La defensa y la alegoría del perejil
El abogado Yamil Castro Bianchi, que defendió a Gil, solicitó al jurado que lo considerara «no culpable» del delito que se le imputa. En una alegoría, mostró una rama verde, diciendo: «¿Saben qué es esto? Esto es un perejil, igual que mi defendido. Matías Gil es un perejil, a la fiscalía le sirve que esté acá para que le cierre el cuentito». Concluyó afirmando: «Este pibe no hizo nada y quiero que se vaya con su familia. Ustedes tienen que juzgar un homicidio, Matías no lo mató a Fernando y eso es lo que deben tener en mente».
Deliberación del jurado
El jurado deliberó durante una hora y 20 minutos, mientras la tensión en la sala era palpable. El presidente del jurado leía la decisión unánime, visiblemente nervioso. Patricia y Mauro Gil, padres de Matías, asistieron a todas las audiencias y lloraron, recibiendo consuelo de Rodolfo y su pareja. El día del veredicto, Mauro cumplió 50 años y pudo abrazar a su hijo con permiso del Servicio Penitenciario Bonaerense.
Antecedentes del caso
De acuerdo con las investigaciones, Pérez Algaba fue asesinado con dos disparos por la espalda alrededor de las 18 del 18 de julio. Durante la hora y media que pudo haber sobrevivido, Pilepich y Vargas, que se reconocieron en el lugar, se acusaron mutuamente del disparo. Las cámaras registraron a Gil en el lugar a las 20:05; la fiscalía sostiene que «estuvo ahí mientras la víctima agonizaba y no hizo nada».
Un elemento clave de la acusación es el teléfono móvil de Gil. Este fue apagado por su jefe, Pilepich, mientras se encontraban juntos en una estación de servicio. Al final de las declaraciones, surgieron dudas sobre la implicación de Gil en el homicidio. La defensa argumentó si una persona puede ser responsable de un homicidio si llega al lugar después de que otros dispararon.

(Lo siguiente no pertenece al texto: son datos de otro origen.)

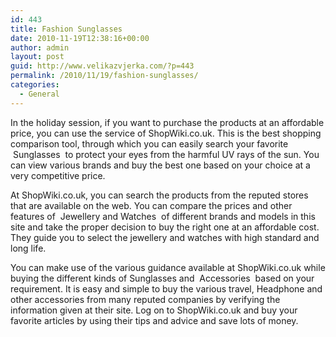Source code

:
 ```yaml
---
id: 443
title: Fashion Sunglasses
date: 2010-11-19T12:38:16+00:00
author: admin
layout: post
guid: http://www.velikazvjerka.com/?p=443
permalink: /2010/11/19/fashion-sunglasses/
categories:
  - General
---
```

In the holiday session, if you want to purchase the products at an affordable price, you can use the service of ShopWiki.co.uk. This is the best shopping comparison tool, through which you can easily search your favorite &nbsp;Sunglasses&nbsp; to protect your eyes from the harmful UV rays of the sun. You can view various brands and buy the best one based on your choice at a very competitive price.

At ShopWiki.co.uk, you can search the products from the reputed stores that are available on the web. You can compare the prices and other features of &nbsp;Jewellery and Watches&nbsp; of different brands and models in this site and take the proper decision to buy the right one at an affordable cost. They guide you to select the jewellery and watches with high standard and long life.

You can make use of the various guidance available at ShopWiki.co.uk while buying the different kinds of Sunglasses and &nbsp;Accessories&nbsp; based on your requirement. It is easy and simple to buy the various travel, Headphone and other accessories from many reputed companies by verifying the information given at their site. Log on to ShopWiki.co.uk and buy your favorite articles by using their tips and advice and save lots of money.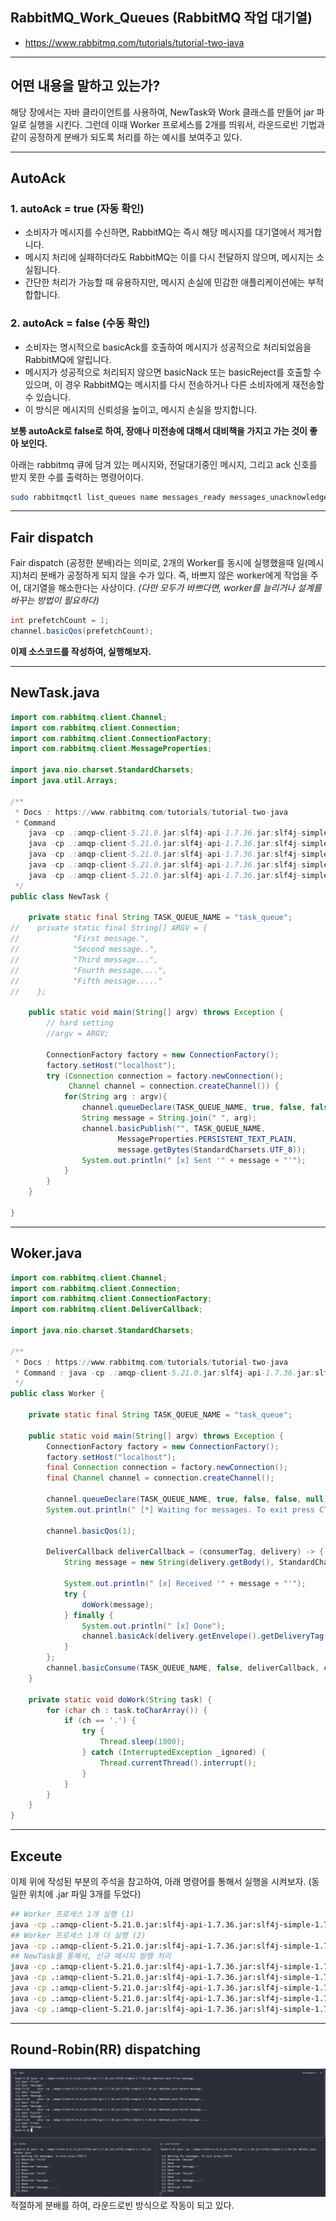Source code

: ## RabbitMQ_Work_Queues (RabbitMQ 작업 대기열)
- https://www.rabbitmq.com/tutorials/tutorial-two-java

---
## 어떤 내용을 말하고 있는가?
해당 장에서는 자바 클라이언트를 사용하여, NewTask와 Work 클래스를 만들어
jar 파일로 실행을 시킨다.
그런데 이때 Worker 프로세스를 2개를 띄워서, 라운드로빈 기법과 같이
공정하게 분배가 되도록 처리를 하는 예시를 보여주고 있다.

---
## AutoAck
### 1. autoAck = true (자동 확인)
- 소비자가 메시지를 수신하면, RabbitMQ는 즉시 해당 메시지를 대기열에서 제거합니다.
- 메시지 처리에 실패하더라도 RabbitMQ는 이를 다시 전달하지 않으며, 메시지는 소실됩니다.
- 간단한 처리가 가능할 때 유용하지만, 메시지 손실에 민감한 애플리케이션에는 부적합합니다.
### 2. autoAck = false (수동 확인)
- 소비자는 명시적으로 basicAck를 호출하여 메시지가 성공적으로 처리되었음을 RabbitMQ에 알립니다.
- 메시지가 성공적으로 처리되지 않으면 basicNack 또는 basicReject를 호출할 수 있으며, 이 경우 RabbitMQ는 메시지를 다시 전송하거나 다른 소비자에게 재전송할 수 있습니다.
- 이 방식은 메시지의 신뢰성을 높이고, 메시지 손실을 방지합니다.

__보통 autoAck로 false로 하여, 장애나 미전송에 대해서 대비책을 가지고 가는 것이 좋아 보인다.__

아래는 rabbitmq 큐에 담겨 있는 메시지와, 전달대기중인 메시지, 그리고 ack 신호를 받지 못한 수를 
출력하는 명령어이다.
```sh
sudo rabbitmqctl list_queues name messages_ready messages_unacknowledged
```

---
## Fair dispatch
Fair dispatch (공정한 분배)라는 의미로, 2개의 Worker를 동시에 실행했을때
일(메시지)처리 분배가 공정하게 되지 않을 수가 있다.
즉, 바쁘지 않은 worker에게 작업을 주어, 대기열을 해소한다는 사상이다.
_(다만 모두가 바쁘다면, worker를 늘리거나 설계를 바꾸는 방법이 필요하다)_

```java
int prefetchCount = 1;
channel.basicQos(prefetchCount);
```


__이제 소스코드를 작성하여, 실행해보자.__

---
## NewTask.java
```java
import com.rabbitmq.client.Channel;
import com.rabbitmq.client.Connection;
import com.rabbitmq.client.ConnectionFactory;
import com.rabbitmq.client.MessageProperties;

import java.nio.charset.StandardCharsets;
import java.util.Arrays;

/**
 * Docs : https://www.rabbitmq.com/tutorials/tutorial-two-java
 * Command
    java -cp .:amqp-client-5.21.0.jar:slf4j-api-1.7.36.jar:slf4j-simple-1.7.36.jar NewTask.java First message.
    java -cp .:amqp-client-5.21.0.jar:slf4j-api-1.7.36.jar:slf4j-simple-1.7.36.jar NewTask.java Second message..
    java -cp .:amqp-client-5.21.0.jar:slf4j-api-1.7.36.jar:slf4j-simple-1.7.36.jar NewTask.java Third message...
    java -cp .:amqp-client-5.21.0.jar:slf4j-api-1.7.36.jar:slf4j-simple-1.7.36.jar NewTask.java Fourth message....
    java -cp .:amqp-client-5.21.0.jar:slf4j-api-1.7.36.jar:slf4j-simple-1.7.36.jar NewTask.java Fifth message.....
 */
public class NewTask {

    private static final String TASK_QUEUE_NAME = "task_queue";
//    private static final String[] ARGV = {
//            "First message.",
//            "Second message..",
//            "Third message...",
//            "Fourth message....",
//            "Fifth message....."
//    };

    public static void main(String[] argv) throws Exception {
        // hard setting
        //argv = ARGV;

        ConnectionFactory factory = new ConnectionFactory();
        factory.setHost("localhost");
        try (Connection connection = factory.newConnection();
             Channel channel = connection.createChannel()) {
            for(String arg : argv){
                channel.queueDeclare(TASK_QUEUE_NAME, true, false, false, null);
                String message = String.join(" ", arg);
                channel.basicPublish("", TASK_QUEUE_NAME,
                        MessageProperties.PERSISTENT_TEXT_PLAIN,
                        message.getBytes(StandardCharsets.UTF_8));
                System.out.println(" [x] Sent '" + message + "'");
            }
        }
    }

}
```

---
## Woker.java
```java
import com.rabbitmq.client.Channel;
import com.rabbitmq.client.Connection;
import com.rabbitmq.client.ConnectionFactory;
import com.rabbitmq.client.DeliverCallback;

import java.nio.charset.StandardCharsets;

/**
 * Docs : https://www.rabbitmq.com/tutorials/tutorial-two-java
 * Command : java -cp .:amqp-client-5.21.0.jar:slf4j-api-1.7.36.jar:slf4j-simple-1.7.36.jar Worker.java
 */
public class Worker {

    private static final String TASK_QUEUE_NAME = "task_queue";

    public static void main(String[] argv) throws Exception {
        ConnectionFactory factory = new ConnectionFactory();
        factory.setHost("localhost");
        final Connection connection = factory.newConnection();
        final Channel channel = connection.createChannel();

        channel.queueDeclare(TASK_QUEUE_NAME, true, false, false, null);
        System.out.println(" [*] Waiting for messages. To exit press CTRL+C");

        channel.basicQos(1);

        DeliverCallback deliverCallback = (consumerTag, delivery) -> {
            String message = new String(delivery.getBody(), StandardCharsets.UTF_8);

            System.out.println(" [x] Received '" + message + "'");
            try {
                doWork(message);
            } finally {
                System.out.println(" [x] Done");
                channel.basicAck(delivery.getEnvelope().getDeliveryTag(), false);
            }
        };
        channel.basicConsume(TASK_QUEUE_NAME, false, deliverCallback, consumerTag -> { });
    }

    private static void doWork(String task) {
        for (char ch : task.toCharArray()) {
            if (ch == '.') {
                try {
                    Thread.sleep(1000);
                } catch (InterruptedException _ignored) {
                    Thread.currentThread().interrupt();
                }
            }
        }
    }
}
```

---
## Exceute
이제 위에 작성된 부분의 주석을 참고하여,
아래 명령어를 통해서 실행을 시켜보자.
(동일한 위치에 .jar 파일 3개를 두었다)
```sh
## Worker 프로세스 1개 실행 (1)
java -cp .:amqp-client-5.21.0.jar:slf4j-api-1.7.36.jar:slf4j-simple-1.7.36.jar Worker.java
## Worker 프로세스 1개 더 실행 (2)
java -cp .:amqp-client-5.21.0.jar:slf4j-api-1.7.36.jar:slf4j-simple-1.7.36.jar Worker.java
## NewTask를 통해서, 신규 메시지 발행 처리
java -cp .:amqp-client-5.21.0.jar:slf4j-api-1.7.36.jar:slf4j-simple-1.7.36.jar NewTask.java First message.
java -cp .:amqp-client-5.21.0.jar:slf4j-api-1.7.36.jar:slf4j-simple-1.7.36.jar NewTask.java Second message..
java -cp .:amqp-client-5.21.0.jar:slf4j-api-1.7.36.jar:slf4j-simple-1.7.36.jar NewTask.java Third message...
java -cp .:amqp-client-5.21.0.jar:slf4j-api-1.7.36.jar:slf4j-simple-1.7.36.jar NewTask.java Fourth message....
java -cp .:amqp-client-5.21.0.jar:slf4j-api-1.7.36.jar:slf4j-simple-1.7.36.jar NewTask.java Fifth message.....
```

---
## Round-Robin(RR) dispatching
![실행결과 사진.png](image-4.png)
적절하게 분배를 하여, 라운드로빈 방식으로 작동이 되고 있다.
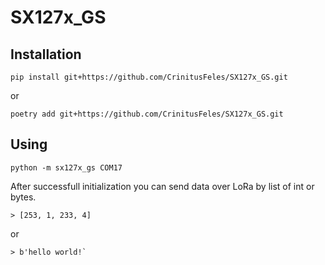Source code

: # SX127x_GS

## Installation

```
pip install git+https://github.com/CrinitusFeles/SX127x_GS.git
```

or

```
poetry add git+https://github.com/CrinitusFeles/SX127x_GS.git
```

## Using

```
python -m sx127x_gs COM17
```

After successfull initialization you can send data over LoRa by list of int or bytes.

```
> [253, 1, 233, 4]
```
or
```
> b'hello world!`
```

Conclusión y futuros pasos
A pesar de las dudas planteadas, el jurado declaró a Gil culpable de homicidio. Su defensa anunció su intención de apelar el fallo tras la audiencia de cesura, donde se confirmarán las penas, previendo que la condena sea a cadena perpetua. La esperanza de la defensa es revertir la sentencia en la Cámara de Casación.